In order to send alerts, we need monitoring. To monitor we need metrics. The metrics we need will come from logs. The Cloud Logging and Monitoring components of GCP were formerly know as Stackdriver. They rebranded it to Google Cloud Operation’s suite.
When opening Cloud Monitoring, you will see a couple of default dashboards already available depending on what products you already use. GCP monitors the state of the components in your project such as the Compute Instances, Load Balancers, GKE clusters, Cloud SQL instances, …
You can build your own custom dashboards using the metrics provided and set up alerting accordingly.
These metrics come from either the GCP backend or an agent running on your VM/container/… You can even build custom metrics if you want!
But what if you want to use this Cloud Monitoring to know when your app is in trouble? When some part fails to do it’s job but it’s not related to resource starvation, connection issues or something already covered in the default metrics?
In come the log based metrics. With this feature you can monitor the GCP logs and use them as a metric in Cloud Monitoring. To illustrate how you can use this, I will share my last use case: the failed backup
Use Case: The failed backup
One of the projects I’m involved with has a GKE cluster with a couple of dozen workloads. Each of them have some sort of configmap or a kubernetes secret that provides the container with its specific configuration.
Velero outputs it’s logs to stdout, which are caught by Cloud Logging. After installation completed, the backup and logs were created.
All is fine. But what if it isn’t? How can I detect failure of a component that has no built-in notification system. Sure, it will fill the logs with errors but how long before we’d notice? I’d rather not leave this up to chance.

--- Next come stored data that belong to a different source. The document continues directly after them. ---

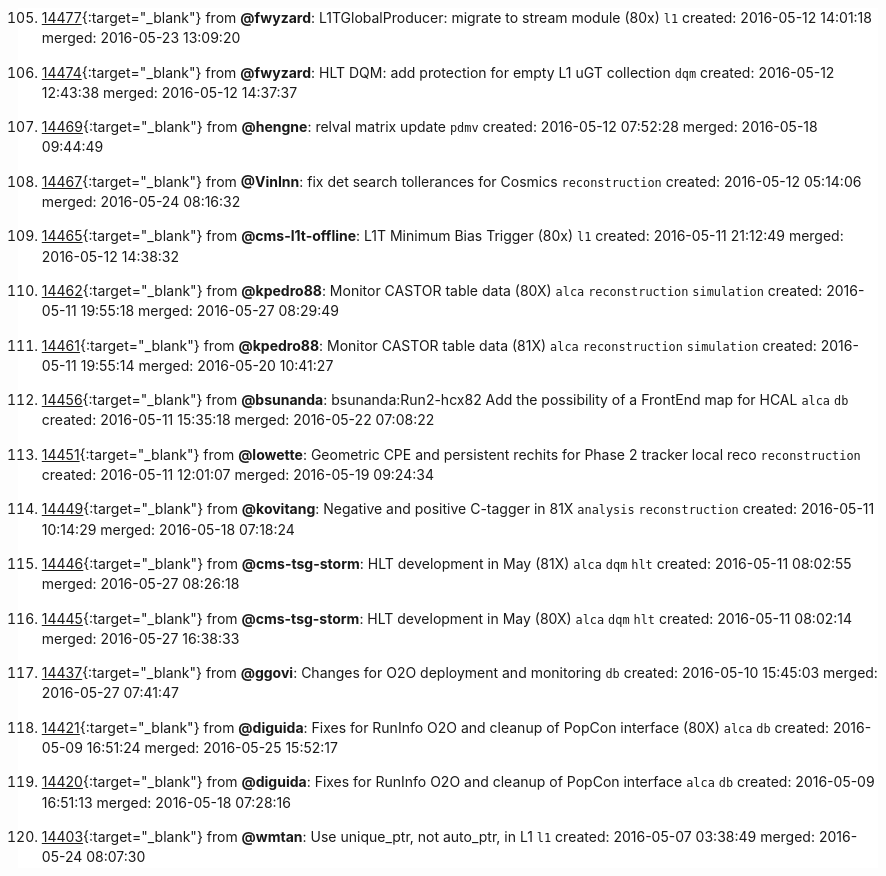 105. [14477](http://github.com/cms-sw/cmssw/pull/14477){:target="_blank"}  from **@fwyzard**: L1TGlobalProducer: migrate to stream module (80x) `l1`  created: 2016-05-12 14:01:18 merged: 2016-05-23 13:09:20

106. [14474](http://github.com/cms-sw/cmssw/pull/14474){:target="_blank"}  from **@fwyzard**: HLT DQM: add protection for empty L1 uGT collection `dqm`  created: 2016-05-12 12:43:38 merged: 2016-05-12 14:37:37

107. [14469](http://github.com/cms-sw/cmssw/pull/14469){:target="_blank"}  from **@hengne**: relval matrix update `pdmv`  created: 2016-05-12 07:52:28 merged: 2016-05-18 09:44:49

108. [14467](http://github.com/cms-sw/cmssw/pull/14467){:target="_blank"}  from **@VinInn**: fix det search tollerances for Cosmics `reconstruction`  created: 2016-05-12 05:14:06 merged: 2016-05-24 08:16:32

109. [14465](http://github.com/cms-sw/cmssw/pull/14465){:target="_blank"}  from **@cms-l1t-offline**: L1T Minimum Bias Trigger (80x) `l1`  created: 2016-05-11 21:12:49 merged: 2016-05-12 14:38:32

110. [14462](http://github.com/cms-sw/cmssw/pull/14462){:target="_blank"}  from **@kpedro88**: Monitor CASTOR table data (80X) `alca`  `reconstruction`  `simulation`  created: 2016-05-11 19:55:18 merged: 2016-05-27 08:29:49

111. [14461](http://github.com/cms-sw/cmssw/pull/14461){:target="_blank"}  from **@kpedro88**: Monitor CASTOR table data (81X) `alca`  `reconstruction`  `simulation`  created: 2016-05-11 19:55:14 merged: 2016-05-20 10:41:27

112. [14456](http://github.com/cms-sw/cmssw/pull/14456){:target="_blank"}  from **@bsunanda**: bsunanda:Run2-hcx82 Add the possibility of a FrontEnd map for HCAL `alca`  `db`  created: 2016-05-11 15:35:18 merged: 2016-05-22 07:08:22

113. [14451](http://github.com/cms-sw/cmssw/pull/14451){:target="_blank"}  from **@lowette**: Geometric CPE and persistent rechits for Phase 2 tracker local reco `reconstruction`  created: 2016-05-11 12:01:07 merged: 2016-05-19 09:24:34

114. [14449](http://github.com/cms-sw/cmssw/pull/14449){:target="_blank"}  from **@kovitang**: Negative and positive  C-tagger in 81X `analysis`  `reconstruction`  created: 2016-05-11 10:14:29 merged: 2016-05-18 07:18:24

115. [14446](http://github.com/cms-sw/cmssw/pull/14446){:target="_blank"}  from **@cms-tsg-storm**: HLT development in May (81X) `alca`  `dqm`  `hlt`  created: 2016-05-11 08:02:55 merged: 2016-05-27 08:26:18

116. [14445](http://github.com/cms-sw/cmssw/pull/14445){:target="_blank"}  from **@cms-tsg-storm**: HLT development in May (80X) `alca`  `dqm`  `hlt`  created: 2016-05-11 08:02:14 merged: 2016-05-27 16:38:33

117. [14437](http://github.com/cms-sw/cmssw/pull/14437){:target="_blank"}  from **@ggovi**: Changes for O2O deployment and monitoring `db`  created: 2016-05-10 15:45:03 merged: 2016-05-27 07:41:47

118. [14421](http://github.com/cms-sw/cmssw/pull/14421){:target="_blank"}  from **@diguida**: Fixes for RunInfo O2O and cleanup of PopCon interface (80X) `alca`  `db`  created: 2016-05-09 16:51:24 merged: 2016-05-25 15:52:17

119. [14420](http://github.com/cms-sw/cmssw/pull/14420){:target="_blank"}  from **@diguida**: Fixes for RunInfo O2O and cleanup of PopCon interface `alca`  `db`  created: 2016-05-09 16:51:13 merged: 2016-05-18 07:28:16

120. [14403](http://github.com/cms-sw/cmssw/pull/14403){:target="_blank"}  from **@wmtan**: Use unique_ptr, not auto_ptr, in L1 `l1`  created: 2016-05-07 03:38:49 merged: 2016-05-24 08:07:30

Each GCP component sends it’s log data to Cloud Logging. In Logging Explorer you can easily filter and search for output across your entire project. The logging can become overwhelming in bigger projects so make sure to get comfortable with the different filtering options to get what you’re looking for.
To detect a failed backup, we create a filter that only includes that specific log entry. In this case it would look like this:
Make sure it’s specific enough so it doesn’t trigger false positives. Run the query to check.
Next step is to create a metric from this filter. In the Logging Explorer, go to the Actions button and select ‘Create Metric’
Provide your custom metric with a meaningful name.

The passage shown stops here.